Nearly every part of the boat needed work and nearly every dollar they had was spent. By Chapter 34, after dengue fever, an IRS audit, infinite national holidays, brain-numbing heat and sweltering humidity, they finally sailed away, forever changed. Every member of the family was pushed to a breaking point. The boat, too, would never recover.
For ocean travelers, the place names and ports around the world cycle through the book with familiarity like constellations. Names of people, businesses, and details of the scenes, though, are mostly history now. When the Wilcox family anchored to get fresh water in the Marquesas, Daniel and his wife showed them around. At the remote atoll of Suwarrow, Tom Neale came out to greet them and shared vegetables. In Australia, at that time, customs clearance was “laid back” for cruising sailors, though piles in the river are still the “cheapest moorage in Brisbane” and “southerly busters” and “crocs” are still a worry “up the reef.” In 1976-77, half of the cruisers in the Indian Ocean were opting for the Red Sea route, and instead of a threat of piracy or international conflict, their focus of “horrors” was on the headwinds. Israel, Turkey, Cyprus, Morocco. Without Guidebooks and with a freedom that is no longer feasible today, the Wilcox family went wherever the winds of the Mediterranean took them. Sailing to the Caribbean Sea and then the Panama Canal, they found themselves back among Americans, but in four-and-a-half years, much had changed. The economic gulf they saw between themselves and other cruisers was “of epic proportions.” The costs, and news that Chuck’s father was sick and his health failing, compelled the family to return home to California.

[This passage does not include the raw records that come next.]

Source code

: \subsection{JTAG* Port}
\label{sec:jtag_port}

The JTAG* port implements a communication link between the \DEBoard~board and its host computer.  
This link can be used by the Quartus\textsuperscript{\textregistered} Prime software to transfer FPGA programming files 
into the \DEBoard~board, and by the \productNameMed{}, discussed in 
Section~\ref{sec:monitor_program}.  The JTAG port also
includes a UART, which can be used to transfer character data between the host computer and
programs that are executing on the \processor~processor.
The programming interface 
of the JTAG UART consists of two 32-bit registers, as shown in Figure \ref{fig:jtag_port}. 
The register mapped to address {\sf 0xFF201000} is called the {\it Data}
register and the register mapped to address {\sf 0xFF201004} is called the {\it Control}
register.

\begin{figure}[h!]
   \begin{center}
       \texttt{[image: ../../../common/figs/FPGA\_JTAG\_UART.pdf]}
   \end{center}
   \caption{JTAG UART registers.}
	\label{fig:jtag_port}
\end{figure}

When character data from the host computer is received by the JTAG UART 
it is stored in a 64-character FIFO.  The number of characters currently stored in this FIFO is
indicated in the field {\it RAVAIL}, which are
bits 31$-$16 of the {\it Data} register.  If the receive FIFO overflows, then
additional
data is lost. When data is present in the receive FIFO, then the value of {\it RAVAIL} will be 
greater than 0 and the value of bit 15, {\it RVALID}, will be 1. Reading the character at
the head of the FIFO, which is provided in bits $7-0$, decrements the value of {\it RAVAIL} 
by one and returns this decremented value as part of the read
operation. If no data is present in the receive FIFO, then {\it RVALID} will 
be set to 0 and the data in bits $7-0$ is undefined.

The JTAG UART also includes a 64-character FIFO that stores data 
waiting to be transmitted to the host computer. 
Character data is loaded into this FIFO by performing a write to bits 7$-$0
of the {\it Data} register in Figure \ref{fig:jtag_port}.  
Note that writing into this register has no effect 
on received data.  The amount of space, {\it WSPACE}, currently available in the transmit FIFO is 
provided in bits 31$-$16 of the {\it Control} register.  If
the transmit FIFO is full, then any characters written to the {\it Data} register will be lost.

The final passage is also epic. At one point in the voyage Garth wrote “NUTS,” in the log. His father wrote “Or DJL [Davey Jones Locker].” His sister wrote, “I HATE THIS.” VELA sailed through wind and calm, her bottom covered with barnacles on barnacles; she had a broken toilet, a 6’ wildly dislodged spreader, and a broken watch upon which they were totally dependent for their celestial navigation, along with dwindling food, water and fuel. The Wilcox family finally sailed into San Francisco Bay on July 2, 1978, 86 days from Panama. There was no fanfare. The month-overdue yacht was at first even overlooked by the Coast Guard.

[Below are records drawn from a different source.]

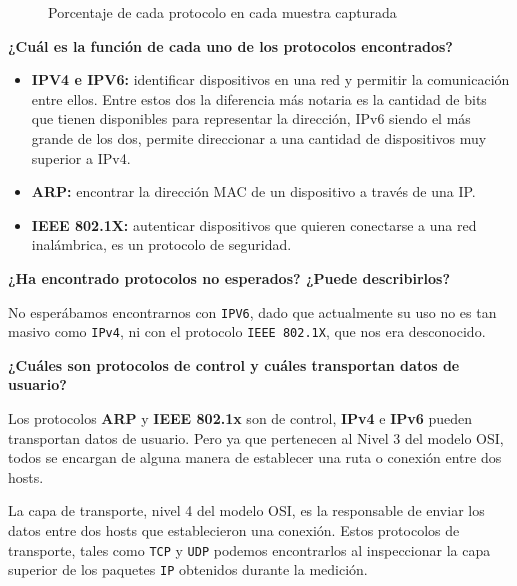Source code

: \begin{figure}[H]
    \vspace{1em}
    \centering
    \caption{Porcentaje de cada protocolo en cada muestra capturada}
    \label{fig: porcentajes protocolos}
\end{figure}

\textbf{¿Cuál es la función de cada uno de los protocolos encontrados?}
\begin{itemize}

    \item \textbf{IPV4 e IPV6:} identificar dispositivos en una red y permitir la comunicación entre ellos. Entre estos dos la diferencia más notaria es la cantidad de bits que tienen disponibles para representar la dirección, IPv6 siendo el más grande de los dos, permite direccionar a una cantidad de dispositivos muy superior a IPv4.

    \item \textbf{ARP:} encontrar la dirección MAC de un dispositivo a través de una IP.
    
    \item \textbf{IEEE 802.1X:} autenticar dispositivos que quieren conectarse a una red inalámbrica, es un protocolo de seguridad.

\end{itemize}

\textbf{¿Ha encontrado protocolos no esperados? ¿Puede describirlos?}

No esperábamos encontrarnos con \texttt{IPV6}, dado que actualmente su uso no es tan masivo como \texttt{IPv4}, ni con el protocolo \texttt{IEEE 802.1X}, que nos era desconocido.

\vspace{4mm}

\textbf{¿Cuáles son protocolos de control y cuáles transportan datos de usuario?} %

Los protocolos \textbf{ARP} y \textbf{IEEE 802.1x} son de control, \textbf{IPv4} e \textbf{IPv6} pueden transportan datos de usuario. Pero ya que pertenecen al Nivel 3 del modelo OSI, todos se encargan de alguna manera de establecer una ruta o conexión entre dos hosts.


La capa de transporte, nivel 4 del modelo OSI, es la responsable de enviar los datos entre dos hosts que establecieron una conexión. Estos protocolos de transporte, tales como \texttt{TCP} y \texttt{UDP} podemos encontrarlos al inspeccionar la capa superior de los paquetes \texttt{IP} obtenidos durante la medición.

After years away, the family struggled to fit in and, like most ocean sailors, they never will. On their first night ashore in their former Palo Alto home, they slept together on the boat cushions one last time. Soon, VELA was “adopted” for $14,000.
Only Garth ever sailed again.
It’s one thing to write your own tale of a sailing journey, but in Sea Trials, Hinman has written a tribute to her husband and his family. It’s a book of love. She’s also contributed rare, timeless and now mostly impossible-to-repeat sailing experiences for the world sailing audiences. It made me long to be on the ocean again, without electronics, 24-hour world news, satellite monitoring of our location, and blogs. It made me grateful to be one of the tribe who holds onto the lessons and love of bluewater as if life depend on it. We cherish the verdicts of our own Sea Trials.